What you have to do:
Find the word "longer" in the listing. Copy out each line where it occurs.

Task material:
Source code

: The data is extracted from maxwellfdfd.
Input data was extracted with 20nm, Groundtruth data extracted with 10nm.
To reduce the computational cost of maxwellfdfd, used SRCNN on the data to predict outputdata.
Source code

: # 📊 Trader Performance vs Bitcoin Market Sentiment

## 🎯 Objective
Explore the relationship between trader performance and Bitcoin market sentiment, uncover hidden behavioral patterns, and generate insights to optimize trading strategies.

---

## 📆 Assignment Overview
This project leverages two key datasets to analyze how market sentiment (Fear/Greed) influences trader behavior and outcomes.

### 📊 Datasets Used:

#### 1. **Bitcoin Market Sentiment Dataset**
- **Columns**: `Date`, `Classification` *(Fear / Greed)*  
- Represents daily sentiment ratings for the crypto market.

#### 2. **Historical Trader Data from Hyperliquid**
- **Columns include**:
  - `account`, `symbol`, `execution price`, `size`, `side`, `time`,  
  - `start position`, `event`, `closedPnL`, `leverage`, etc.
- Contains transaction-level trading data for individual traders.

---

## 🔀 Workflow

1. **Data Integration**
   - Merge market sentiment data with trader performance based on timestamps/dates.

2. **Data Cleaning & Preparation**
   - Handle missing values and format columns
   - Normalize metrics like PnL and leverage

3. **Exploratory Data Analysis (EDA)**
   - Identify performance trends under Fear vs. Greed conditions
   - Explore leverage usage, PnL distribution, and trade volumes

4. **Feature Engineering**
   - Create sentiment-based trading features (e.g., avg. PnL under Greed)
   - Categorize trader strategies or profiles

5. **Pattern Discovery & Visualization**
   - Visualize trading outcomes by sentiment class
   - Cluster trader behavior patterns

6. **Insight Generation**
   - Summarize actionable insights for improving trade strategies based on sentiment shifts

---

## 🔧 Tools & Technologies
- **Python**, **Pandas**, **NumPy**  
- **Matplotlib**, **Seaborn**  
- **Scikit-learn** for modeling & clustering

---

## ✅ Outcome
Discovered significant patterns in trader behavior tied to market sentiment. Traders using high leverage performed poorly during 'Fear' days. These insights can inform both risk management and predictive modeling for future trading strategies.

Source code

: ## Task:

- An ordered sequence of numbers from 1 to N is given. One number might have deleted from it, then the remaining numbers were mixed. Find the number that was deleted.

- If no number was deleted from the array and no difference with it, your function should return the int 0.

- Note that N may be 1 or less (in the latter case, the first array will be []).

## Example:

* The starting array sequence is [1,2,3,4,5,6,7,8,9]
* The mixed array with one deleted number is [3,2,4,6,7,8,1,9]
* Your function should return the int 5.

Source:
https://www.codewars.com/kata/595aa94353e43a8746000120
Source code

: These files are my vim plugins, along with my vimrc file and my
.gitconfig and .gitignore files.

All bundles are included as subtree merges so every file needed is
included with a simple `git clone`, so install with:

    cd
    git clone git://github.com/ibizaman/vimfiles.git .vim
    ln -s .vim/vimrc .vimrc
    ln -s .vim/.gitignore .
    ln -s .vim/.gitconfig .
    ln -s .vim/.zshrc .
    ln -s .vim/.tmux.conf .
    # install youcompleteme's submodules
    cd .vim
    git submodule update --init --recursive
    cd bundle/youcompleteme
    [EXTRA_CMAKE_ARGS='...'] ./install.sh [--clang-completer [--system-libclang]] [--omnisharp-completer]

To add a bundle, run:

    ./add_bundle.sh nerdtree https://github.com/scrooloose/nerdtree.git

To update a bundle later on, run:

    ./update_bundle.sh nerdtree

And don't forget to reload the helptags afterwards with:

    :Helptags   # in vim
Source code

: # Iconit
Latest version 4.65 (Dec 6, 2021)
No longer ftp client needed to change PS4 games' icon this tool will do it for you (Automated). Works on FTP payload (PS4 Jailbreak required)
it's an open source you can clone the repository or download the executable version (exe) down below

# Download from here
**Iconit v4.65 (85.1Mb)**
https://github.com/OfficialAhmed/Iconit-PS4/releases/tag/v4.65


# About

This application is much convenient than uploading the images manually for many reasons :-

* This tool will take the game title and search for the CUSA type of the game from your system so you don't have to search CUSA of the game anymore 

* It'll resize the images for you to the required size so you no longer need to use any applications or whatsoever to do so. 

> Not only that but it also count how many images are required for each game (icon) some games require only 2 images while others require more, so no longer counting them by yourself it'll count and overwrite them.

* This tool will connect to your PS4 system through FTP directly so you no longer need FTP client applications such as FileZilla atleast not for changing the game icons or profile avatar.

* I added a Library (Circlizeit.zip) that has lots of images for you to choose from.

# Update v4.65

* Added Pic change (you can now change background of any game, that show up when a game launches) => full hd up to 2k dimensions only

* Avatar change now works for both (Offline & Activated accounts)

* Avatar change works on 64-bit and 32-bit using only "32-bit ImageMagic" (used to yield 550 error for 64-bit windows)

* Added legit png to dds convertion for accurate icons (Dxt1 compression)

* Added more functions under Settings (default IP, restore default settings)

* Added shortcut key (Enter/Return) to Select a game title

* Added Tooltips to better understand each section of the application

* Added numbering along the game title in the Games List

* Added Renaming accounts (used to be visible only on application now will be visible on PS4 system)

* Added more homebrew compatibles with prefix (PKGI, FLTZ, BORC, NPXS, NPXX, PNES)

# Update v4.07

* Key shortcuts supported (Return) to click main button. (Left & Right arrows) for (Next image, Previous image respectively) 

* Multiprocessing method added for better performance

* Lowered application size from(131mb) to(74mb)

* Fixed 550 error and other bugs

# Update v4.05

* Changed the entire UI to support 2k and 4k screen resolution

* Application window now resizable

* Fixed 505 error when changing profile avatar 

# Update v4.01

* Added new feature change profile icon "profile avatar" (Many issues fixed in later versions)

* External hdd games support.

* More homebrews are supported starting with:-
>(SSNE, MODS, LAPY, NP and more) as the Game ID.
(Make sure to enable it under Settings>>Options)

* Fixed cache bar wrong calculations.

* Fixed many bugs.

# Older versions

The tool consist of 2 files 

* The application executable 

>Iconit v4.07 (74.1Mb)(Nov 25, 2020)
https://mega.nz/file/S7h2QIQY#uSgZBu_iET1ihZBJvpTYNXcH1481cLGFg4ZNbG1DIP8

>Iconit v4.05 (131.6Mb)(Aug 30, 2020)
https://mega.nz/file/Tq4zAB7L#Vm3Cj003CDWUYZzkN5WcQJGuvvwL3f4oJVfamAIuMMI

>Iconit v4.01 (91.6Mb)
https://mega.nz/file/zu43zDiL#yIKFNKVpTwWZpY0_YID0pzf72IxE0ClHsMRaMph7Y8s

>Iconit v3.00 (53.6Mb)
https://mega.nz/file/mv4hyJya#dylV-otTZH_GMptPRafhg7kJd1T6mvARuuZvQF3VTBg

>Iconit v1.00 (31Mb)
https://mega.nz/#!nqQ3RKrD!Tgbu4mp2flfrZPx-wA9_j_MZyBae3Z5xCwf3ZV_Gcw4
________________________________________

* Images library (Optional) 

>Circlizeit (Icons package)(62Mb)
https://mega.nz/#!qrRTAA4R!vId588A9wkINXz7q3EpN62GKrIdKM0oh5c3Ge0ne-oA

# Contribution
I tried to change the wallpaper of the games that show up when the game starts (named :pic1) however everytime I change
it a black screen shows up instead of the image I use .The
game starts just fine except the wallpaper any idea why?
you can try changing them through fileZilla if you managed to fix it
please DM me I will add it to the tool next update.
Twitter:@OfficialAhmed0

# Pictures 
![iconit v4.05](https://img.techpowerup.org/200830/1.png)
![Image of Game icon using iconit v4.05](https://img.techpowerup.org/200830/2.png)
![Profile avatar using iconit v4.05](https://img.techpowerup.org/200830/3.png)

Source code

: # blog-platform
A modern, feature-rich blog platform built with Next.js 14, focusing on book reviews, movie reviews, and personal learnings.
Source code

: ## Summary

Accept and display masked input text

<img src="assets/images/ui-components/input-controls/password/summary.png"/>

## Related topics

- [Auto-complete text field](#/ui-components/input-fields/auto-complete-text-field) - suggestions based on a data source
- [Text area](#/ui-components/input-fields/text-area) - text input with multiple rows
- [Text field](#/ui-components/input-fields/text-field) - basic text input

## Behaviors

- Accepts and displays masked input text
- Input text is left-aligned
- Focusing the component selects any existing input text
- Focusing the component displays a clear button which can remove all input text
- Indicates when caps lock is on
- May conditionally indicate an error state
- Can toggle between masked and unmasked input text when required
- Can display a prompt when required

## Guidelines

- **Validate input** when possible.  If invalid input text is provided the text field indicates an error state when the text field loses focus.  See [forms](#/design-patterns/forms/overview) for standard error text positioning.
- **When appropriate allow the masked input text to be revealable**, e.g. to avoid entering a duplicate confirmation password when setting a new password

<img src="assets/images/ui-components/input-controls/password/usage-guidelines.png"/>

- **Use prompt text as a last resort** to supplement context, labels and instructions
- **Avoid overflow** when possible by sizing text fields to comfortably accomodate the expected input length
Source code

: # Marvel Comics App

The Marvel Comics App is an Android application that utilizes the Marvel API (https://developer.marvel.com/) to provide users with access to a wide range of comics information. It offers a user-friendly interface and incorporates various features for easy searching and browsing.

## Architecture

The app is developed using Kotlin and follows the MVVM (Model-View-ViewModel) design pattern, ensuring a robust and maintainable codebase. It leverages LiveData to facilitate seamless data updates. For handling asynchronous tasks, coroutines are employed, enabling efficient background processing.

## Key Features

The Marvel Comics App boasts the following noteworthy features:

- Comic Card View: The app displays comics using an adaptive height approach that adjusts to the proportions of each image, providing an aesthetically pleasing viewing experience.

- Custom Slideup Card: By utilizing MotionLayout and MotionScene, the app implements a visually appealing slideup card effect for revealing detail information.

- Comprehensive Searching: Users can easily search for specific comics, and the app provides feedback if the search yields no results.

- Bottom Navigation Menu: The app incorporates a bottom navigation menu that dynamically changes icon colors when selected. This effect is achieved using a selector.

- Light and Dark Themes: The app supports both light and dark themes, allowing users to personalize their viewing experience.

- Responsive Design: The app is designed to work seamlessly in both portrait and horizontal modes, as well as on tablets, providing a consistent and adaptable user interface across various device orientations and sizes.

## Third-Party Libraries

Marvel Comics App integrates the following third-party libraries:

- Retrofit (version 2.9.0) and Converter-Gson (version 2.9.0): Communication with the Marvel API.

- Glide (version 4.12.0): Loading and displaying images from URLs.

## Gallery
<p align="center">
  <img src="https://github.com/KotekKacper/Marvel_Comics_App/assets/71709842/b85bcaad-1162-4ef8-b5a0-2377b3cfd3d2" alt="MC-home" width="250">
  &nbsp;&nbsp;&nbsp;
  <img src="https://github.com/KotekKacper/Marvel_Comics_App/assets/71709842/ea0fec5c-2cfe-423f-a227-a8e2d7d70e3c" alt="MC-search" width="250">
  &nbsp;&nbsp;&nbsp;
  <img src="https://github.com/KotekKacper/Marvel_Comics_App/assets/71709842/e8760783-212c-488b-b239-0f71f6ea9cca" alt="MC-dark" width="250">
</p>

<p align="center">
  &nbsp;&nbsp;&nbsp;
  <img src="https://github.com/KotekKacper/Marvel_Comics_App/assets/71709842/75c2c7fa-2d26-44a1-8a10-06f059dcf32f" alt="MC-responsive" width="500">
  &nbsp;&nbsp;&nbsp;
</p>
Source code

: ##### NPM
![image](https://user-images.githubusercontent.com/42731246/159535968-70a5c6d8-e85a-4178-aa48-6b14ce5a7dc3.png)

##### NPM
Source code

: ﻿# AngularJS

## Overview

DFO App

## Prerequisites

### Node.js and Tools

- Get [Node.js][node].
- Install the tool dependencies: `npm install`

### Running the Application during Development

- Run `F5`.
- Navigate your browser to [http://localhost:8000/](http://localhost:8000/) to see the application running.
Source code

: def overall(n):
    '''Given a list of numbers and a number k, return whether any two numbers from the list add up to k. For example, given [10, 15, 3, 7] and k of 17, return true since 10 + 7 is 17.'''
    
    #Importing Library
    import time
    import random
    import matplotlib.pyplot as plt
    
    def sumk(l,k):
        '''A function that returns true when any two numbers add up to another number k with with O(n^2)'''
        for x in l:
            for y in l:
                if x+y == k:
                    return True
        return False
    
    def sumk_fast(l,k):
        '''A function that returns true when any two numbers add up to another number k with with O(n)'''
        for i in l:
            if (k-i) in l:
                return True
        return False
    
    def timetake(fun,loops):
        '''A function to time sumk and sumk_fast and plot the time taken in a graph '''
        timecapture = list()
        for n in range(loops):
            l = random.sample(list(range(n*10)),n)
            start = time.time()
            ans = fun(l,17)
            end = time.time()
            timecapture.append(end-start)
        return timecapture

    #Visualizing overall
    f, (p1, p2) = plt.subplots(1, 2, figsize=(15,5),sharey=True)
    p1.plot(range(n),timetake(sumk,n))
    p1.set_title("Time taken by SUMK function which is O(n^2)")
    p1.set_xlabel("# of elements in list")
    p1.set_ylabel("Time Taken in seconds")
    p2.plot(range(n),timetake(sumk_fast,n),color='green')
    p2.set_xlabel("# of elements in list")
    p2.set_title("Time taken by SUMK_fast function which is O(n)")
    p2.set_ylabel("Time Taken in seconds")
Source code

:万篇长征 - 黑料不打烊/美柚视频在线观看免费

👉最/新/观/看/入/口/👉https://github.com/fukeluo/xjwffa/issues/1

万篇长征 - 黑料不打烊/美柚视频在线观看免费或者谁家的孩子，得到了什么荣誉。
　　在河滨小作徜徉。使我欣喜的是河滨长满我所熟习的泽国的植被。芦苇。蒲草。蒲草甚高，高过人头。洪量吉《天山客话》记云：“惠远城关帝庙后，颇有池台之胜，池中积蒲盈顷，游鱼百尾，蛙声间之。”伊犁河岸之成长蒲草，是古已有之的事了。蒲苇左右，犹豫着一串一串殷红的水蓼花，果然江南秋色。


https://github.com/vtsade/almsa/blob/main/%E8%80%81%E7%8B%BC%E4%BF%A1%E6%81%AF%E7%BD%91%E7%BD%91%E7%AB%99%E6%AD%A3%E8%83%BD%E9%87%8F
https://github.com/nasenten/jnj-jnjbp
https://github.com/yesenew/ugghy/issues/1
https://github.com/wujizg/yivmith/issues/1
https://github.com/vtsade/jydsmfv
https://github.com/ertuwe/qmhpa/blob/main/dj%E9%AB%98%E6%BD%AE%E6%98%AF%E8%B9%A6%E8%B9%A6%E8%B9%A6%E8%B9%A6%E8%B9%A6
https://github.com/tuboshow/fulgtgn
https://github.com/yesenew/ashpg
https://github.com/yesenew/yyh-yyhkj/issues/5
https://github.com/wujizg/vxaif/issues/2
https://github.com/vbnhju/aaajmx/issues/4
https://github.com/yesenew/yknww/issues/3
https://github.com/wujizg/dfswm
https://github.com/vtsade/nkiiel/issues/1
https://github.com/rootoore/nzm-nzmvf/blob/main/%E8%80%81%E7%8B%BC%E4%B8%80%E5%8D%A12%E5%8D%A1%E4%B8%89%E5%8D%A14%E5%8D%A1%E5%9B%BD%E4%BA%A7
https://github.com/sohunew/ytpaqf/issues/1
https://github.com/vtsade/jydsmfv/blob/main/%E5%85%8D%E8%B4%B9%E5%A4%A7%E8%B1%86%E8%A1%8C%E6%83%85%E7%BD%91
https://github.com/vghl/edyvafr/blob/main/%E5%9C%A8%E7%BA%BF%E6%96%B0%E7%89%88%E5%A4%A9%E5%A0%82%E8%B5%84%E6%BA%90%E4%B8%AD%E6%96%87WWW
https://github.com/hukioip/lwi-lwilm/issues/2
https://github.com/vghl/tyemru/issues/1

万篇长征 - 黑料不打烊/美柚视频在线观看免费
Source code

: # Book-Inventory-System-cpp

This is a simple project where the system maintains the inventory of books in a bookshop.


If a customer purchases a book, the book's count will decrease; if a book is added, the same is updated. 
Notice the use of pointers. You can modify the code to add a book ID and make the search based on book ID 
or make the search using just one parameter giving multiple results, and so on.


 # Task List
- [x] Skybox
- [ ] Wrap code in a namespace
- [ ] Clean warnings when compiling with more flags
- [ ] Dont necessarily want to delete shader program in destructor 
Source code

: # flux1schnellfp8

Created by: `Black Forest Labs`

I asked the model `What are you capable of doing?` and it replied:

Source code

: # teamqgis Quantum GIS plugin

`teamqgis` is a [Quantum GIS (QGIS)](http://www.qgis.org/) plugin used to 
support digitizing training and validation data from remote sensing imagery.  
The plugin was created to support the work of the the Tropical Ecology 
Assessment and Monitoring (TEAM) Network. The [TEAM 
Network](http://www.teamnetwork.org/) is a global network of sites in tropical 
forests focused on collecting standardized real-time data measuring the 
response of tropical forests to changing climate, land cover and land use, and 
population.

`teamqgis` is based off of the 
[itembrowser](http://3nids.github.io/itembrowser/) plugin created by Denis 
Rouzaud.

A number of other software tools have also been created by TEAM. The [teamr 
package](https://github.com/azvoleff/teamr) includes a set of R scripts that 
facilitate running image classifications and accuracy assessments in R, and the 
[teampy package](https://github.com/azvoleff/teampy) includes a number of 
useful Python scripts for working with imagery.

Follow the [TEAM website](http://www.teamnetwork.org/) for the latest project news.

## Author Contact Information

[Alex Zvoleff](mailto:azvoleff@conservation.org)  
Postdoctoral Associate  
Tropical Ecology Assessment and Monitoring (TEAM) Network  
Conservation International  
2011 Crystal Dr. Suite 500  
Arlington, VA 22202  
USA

Answer for this exercise:
No longer ftp client needed to change PS4 games' icon this tool will do it for you (Automated). Works on FTP payload (PS4 Jailbreak required)
* It'll resize the images for you to the required size so you no longer need to use any applications or whatsoever to do so. 
> Not only that but it also count how many images are required for each game (icon) some games require only 2 images while others require more, so no longer counting them by yourself it'll count and overwrite them.
* This tool will connect to your PS4 system through FTP directly so you no longer need FTP client applications such as FileZilla atleast not for changing the game icons or profile avatar.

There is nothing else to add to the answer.